## Task details
Repeat exactly, and only, the lines from the one containing "## Background" through the last line of the data below.

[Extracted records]
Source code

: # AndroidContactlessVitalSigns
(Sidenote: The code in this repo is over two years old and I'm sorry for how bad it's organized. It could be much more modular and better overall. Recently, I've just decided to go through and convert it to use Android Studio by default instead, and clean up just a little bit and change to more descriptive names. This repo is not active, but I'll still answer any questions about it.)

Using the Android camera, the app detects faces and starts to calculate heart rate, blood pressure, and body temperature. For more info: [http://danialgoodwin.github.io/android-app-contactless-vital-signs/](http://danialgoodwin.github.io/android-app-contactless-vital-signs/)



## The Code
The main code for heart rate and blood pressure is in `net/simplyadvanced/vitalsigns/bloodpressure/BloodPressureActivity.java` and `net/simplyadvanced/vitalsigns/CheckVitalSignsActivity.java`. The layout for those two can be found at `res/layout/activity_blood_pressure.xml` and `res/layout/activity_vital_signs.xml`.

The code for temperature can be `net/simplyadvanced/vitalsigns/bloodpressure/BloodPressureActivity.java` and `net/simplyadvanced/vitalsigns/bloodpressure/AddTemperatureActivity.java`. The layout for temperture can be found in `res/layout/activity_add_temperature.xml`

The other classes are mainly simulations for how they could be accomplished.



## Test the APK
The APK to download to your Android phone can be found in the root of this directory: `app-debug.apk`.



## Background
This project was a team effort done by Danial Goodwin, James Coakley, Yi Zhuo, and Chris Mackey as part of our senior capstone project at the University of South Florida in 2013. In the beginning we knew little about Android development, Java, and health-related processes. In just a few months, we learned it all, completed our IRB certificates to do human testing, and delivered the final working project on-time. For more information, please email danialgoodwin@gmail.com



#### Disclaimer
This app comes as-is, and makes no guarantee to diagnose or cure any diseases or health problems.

## Reply
## Background
This project was a team effort done by Danial Goodwin, James Coakley, Yi Zhuo, and Chris Mackey as part of our senior capstone project at the University of South Florida in 2013. In the beginning we knew little about Android development, Java, and health-related processes. In just a few months, we learned it all, completed our IRB certificates to do human testing, and delivered the final working project on-time. For more information, please email danialgoodwin@gmail.com



#### Disclaimer
This app comes as-is, and makes no guarantee to diagnose or cure any diseases or health problems.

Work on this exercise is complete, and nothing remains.